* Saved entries
· · ·

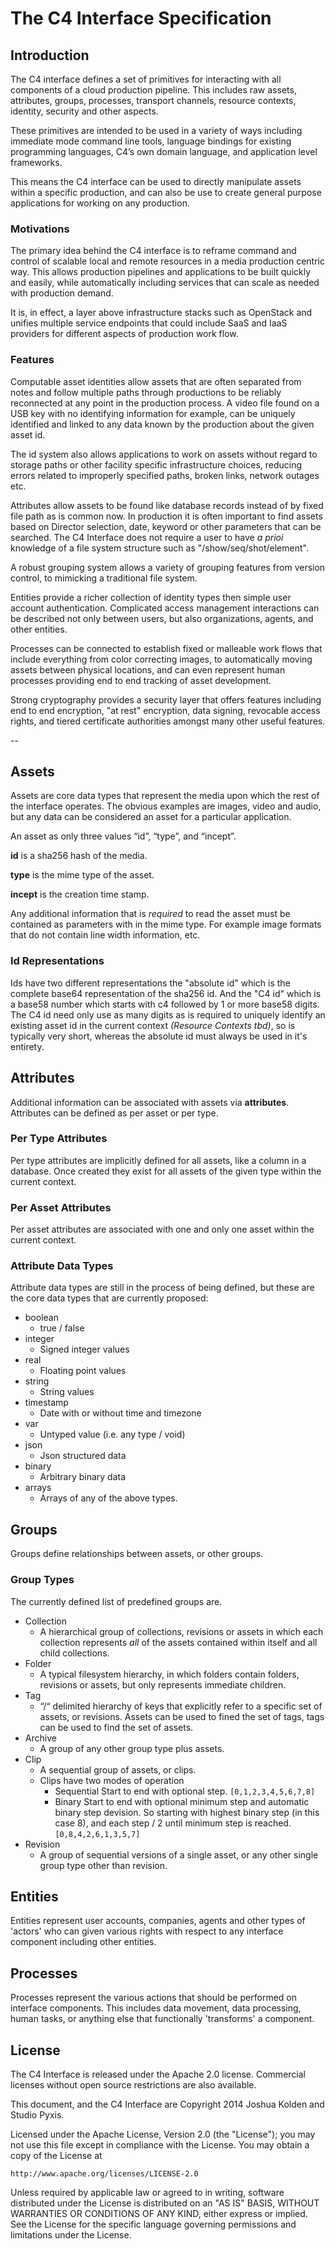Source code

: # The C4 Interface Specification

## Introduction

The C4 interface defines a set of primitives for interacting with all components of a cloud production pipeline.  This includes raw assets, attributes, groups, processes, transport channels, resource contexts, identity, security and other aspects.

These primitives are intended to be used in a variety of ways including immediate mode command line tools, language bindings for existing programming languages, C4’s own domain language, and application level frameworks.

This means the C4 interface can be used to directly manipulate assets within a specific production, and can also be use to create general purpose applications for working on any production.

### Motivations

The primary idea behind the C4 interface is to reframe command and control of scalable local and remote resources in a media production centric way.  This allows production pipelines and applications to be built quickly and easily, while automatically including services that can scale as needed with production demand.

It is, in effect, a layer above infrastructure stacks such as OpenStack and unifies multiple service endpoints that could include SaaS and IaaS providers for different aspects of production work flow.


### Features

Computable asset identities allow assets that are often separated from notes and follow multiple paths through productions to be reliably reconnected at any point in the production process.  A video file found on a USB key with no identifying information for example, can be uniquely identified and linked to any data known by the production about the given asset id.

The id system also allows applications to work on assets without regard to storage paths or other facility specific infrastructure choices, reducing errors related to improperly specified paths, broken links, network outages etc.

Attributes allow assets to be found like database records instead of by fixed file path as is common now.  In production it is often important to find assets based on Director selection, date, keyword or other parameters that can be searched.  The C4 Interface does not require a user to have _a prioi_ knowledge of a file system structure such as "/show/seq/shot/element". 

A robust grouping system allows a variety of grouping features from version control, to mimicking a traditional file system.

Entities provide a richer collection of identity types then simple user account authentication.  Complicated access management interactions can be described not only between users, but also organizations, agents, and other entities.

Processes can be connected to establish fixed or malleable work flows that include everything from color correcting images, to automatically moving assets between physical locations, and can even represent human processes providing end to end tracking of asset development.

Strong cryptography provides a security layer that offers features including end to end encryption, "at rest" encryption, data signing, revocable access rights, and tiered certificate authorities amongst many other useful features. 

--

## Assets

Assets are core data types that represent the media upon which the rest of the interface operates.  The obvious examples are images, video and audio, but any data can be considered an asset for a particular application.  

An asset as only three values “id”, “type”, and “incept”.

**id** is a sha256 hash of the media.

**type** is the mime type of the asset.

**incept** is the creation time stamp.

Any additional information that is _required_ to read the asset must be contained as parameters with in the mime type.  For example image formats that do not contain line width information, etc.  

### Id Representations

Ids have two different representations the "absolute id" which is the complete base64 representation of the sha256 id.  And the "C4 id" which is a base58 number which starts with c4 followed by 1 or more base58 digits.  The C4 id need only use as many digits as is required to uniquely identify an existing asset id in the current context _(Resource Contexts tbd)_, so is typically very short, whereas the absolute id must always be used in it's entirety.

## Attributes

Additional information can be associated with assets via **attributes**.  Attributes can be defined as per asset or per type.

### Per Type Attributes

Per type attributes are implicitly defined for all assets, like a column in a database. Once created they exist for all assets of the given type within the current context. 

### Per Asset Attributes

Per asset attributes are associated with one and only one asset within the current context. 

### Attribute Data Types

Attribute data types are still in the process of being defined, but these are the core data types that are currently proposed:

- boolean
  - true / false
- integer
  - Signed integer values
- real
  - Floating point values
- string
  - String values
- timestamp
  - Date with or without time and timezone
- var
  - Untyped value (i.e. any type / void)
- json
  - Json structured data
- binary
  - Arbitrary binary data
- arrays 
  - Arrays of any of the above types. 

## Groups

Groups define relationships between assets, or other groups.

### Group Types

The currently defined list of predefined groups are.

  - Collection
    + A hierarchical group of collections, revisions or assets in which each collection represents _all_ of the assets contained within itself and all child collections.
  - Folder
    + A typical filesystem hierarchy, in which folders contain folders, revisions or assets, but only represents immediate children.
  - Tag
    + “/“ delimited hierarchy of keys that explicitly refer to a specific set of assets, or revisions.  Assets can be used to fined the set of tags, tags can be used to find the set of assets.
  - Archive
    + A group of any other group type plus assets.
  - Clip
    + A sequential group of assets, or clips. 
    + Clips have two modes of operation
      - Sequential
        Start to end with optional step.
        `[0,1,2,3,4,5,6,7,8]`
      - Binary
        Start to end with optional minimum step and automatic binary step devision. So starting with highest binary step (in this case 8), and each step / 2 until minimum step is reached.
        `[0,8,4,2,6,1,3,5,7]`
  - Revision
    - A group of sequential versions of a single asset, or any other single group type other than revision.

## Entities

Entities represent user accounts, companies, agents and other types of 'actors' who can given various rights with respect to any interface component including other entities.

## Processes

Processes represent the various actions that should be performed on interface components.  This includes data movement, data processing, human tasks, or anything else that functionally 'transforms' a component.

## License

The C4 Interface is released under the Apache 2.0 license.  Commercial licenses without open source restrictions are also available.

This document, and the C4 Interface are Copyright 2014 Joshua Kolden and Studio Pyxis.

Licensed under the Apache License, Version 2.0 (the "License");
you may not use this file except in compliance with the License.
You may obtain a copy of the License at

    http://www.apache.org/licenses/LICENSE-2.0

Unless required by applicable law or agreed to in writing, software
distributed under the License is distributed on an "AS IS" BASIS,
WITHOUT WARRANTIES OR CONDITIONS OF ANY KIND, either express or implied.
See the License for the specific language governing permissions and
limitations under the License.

· · ·

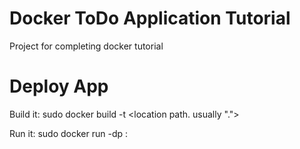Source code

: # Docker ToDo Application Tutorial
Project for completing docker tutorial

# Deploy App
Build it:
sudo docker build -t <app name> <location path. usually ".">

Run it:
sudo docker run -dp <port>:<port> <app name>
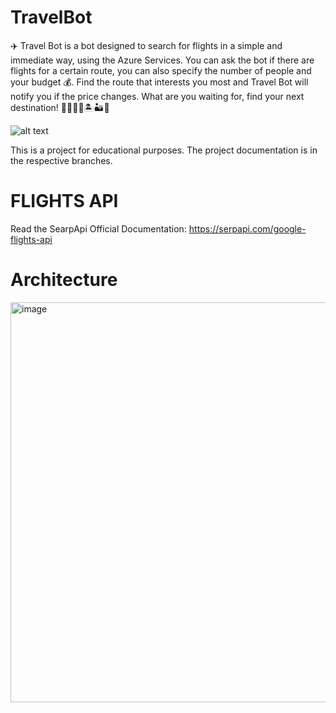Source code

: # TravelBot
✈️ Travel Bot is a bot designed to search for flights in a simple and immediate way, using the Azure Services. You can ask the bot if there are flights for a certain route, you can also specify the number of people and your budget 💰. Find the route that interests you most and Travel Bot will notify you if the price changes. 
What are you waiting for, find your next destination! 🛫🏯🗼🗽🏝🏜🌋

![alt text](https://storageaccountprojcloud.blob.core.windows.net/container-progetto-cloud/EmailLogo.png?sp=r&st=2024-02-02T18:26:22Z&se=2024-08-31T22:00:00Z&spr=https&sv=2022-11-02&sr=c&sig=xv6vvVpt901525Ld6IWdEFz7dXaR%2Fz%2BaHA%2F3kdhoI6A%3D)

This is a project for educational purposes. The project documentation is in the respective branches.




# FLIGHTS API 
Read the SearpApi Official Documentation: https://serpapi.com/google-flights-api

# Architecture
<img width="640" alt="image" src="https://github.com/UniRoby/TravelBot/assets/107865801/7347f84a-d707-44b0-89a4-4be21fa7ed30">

· · ·

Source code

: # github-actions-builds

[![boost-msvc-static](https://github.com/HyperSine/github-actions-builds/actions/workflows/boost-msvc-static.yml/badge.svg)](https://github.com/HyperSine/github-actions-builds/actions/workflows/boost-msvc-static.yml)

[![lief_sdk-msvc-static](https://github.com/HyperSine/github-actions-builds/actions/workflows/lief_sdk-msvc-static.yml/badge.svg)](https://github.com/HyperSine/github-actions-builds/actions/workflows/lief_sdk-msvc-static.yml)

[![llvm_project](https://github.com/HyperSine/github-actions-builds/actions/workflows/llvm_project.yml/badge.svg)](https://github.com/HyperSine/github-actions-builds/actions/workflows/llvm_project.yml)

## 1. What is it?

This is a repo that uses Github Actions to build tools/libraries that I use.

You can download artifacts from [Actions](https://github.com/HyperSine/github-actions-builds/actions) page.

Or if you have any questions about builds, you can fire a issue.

· · ·

* WHAT YOU WILL DO
The word "contained" appears in some lines of the data. Copy every one of those lines.

* EXERCISE RESULT
Any additional information that is _required_ to read the asset must be contained as parameters with in the mime type.  For example image formats that do not contain line width information, etc.  
    + A hierarchical group of collections, revisions or assets in which each collection represents _all_ of the assets contained within itself and all child collections.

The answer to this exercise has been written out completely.